But my dad was never one to work for a title or a trophy.  He worked hard and did the job well because that’s just the kind of man he was.  A man leading by example.  He was often asked why he didn’t pursue public office, because he could surely get elected.  I remember asking him about it once, and his answer stuck with me.

“Communities are not built by politicians,” he said. “They are built by ordinary citizens like you and me who care enough to give their time, sweat and tears.”

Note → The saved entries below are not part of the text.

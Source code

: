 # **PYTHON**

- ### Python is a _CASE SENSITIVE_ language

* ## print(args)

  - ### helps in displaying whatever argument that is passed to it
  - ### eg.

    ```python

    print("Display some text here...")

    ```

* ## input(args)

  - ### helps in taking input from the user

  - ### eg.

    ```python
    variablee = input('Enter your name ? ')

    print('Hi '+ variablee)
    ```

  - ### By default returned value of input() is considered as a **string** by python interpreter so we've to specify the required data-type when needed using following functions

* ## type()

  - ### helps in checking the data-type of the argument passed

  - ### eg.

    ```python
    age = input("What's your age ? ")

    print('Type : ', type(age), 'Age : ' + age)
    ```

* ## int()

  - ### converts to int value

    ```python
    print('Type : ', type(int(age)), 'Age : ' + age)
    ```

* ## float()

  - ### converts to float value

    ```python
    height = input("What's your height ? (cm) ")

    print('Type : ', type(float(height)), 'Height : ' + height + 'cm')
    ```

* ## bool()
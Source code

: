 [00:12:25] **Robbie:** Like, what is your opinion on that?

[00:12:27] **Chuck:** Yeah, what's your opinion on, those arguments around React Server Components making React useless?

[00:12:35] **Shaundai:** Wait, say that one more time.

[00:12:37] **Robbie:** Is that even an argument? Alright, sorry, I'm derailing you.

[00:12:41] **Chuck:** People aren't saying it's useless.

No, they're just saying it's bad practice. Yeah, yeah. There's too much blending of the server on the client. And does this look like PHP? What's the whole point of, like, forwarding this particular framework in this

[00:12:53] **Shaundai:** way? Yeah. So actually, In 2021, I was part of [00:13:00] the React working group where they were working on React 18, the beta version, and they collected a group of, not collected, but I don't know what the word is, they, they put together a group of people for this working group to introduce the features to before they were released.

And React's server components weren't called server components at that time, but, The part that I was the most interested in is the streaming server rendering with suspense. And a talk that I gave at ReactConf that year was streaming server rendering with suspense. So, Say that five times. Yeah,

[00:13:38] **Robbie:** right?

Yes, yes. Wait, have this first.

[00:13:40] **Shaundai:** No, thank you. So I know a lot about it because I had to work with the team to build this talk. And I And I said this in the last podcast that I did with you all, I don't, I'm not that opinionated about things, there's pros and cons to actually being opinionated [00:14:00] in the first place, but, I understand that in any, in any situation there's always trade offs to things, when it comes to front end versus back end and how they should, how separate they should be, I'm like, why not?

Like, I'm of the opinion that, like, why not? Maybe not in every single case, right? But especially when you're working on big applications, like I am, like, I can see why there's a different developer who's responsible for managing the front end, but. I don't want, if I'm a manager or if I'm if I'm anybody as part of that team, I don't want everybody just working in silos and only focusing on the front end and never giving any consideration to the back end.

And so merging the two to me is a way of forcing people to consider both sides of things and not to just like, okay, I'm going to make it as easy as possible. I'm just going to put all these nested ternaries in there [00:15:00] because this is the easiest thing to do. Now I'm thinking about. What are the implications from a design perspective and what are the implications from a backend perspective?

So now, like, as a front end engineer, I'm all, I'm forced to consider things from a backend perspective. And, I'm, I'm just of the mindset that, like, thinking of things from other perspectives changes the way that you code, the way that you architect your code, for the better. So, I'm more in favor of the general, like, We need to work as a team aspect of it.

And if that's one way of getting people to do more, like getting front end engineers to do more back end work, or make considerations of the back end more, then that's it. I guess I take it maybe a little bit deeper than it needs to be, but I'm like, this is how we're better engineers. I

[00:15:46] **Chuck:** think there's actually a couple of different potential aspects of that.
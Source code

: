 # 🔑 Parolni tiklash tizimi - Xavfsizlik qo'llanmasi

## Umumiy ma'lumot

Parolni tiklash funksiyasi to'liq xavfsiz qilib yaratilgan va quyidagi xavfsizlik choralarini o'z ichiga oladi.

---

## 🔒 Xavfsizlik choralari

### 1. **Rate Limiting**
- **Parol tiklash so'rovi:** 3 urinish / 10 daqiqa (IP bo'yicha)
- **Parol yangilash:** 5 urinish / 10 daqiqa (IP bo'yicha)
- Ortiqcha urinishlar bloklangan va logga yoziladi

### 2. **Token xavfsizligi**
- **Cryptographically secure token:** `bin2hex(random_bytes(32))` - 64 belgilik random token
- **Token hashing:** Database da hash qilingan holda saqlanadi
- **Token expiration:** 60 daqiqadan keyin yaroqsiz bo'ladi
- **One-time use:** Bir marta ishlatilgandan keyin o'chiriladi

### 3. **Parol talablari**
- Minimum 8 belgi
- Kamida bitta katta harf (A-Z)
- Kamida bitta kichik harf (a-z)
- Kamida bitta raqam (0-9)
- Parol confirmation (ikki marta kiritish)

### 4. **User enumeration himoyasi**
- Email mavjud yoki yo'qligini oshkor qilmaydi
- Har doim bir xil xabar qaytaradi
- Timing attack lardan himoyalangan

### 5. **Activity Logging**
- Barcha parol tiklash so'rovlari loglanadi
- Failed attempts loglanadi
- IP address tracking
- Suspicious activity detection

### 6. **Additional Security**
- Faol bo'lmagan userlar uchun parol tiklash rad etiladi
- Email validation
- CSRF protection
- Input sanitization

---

The work, he said, was done not in the boardroom but in the trenches.  Being  a leader was about serving your organization in any way you could.  And strong  organizations and churches meant a strong community and a place we could all be proud to call home.  He portrayed character, compassion, foresight and commitment through his actions, not his words.  Dad sat on numerous volunteer boards and committees,  volunteered at my school, announced my horse shows and was always there to lend a hand to do whatever was needed.  For many years, I was known not by my name, but as “Big John Cole’s daughter.”

But for all his notoriety in the community, for me he was still just my dad.  A man, not perfect, but certainly perfect in my eyes.  We disagreed and fought, especially in those tumultuous teen years.  But I never doubted his love for me and our family.

My father taught me many things…practical things like how to play cribbage, how to do my taxes, how to change a flat tire or jump a dead car.  He helped me learn there is honor in simply trying your best and keeping your word.  He taught me to be a gracious winner and a gracious loser, to put the needs of my animals above my own, and that the best gift we can give ourselves is the gift of forgiveness.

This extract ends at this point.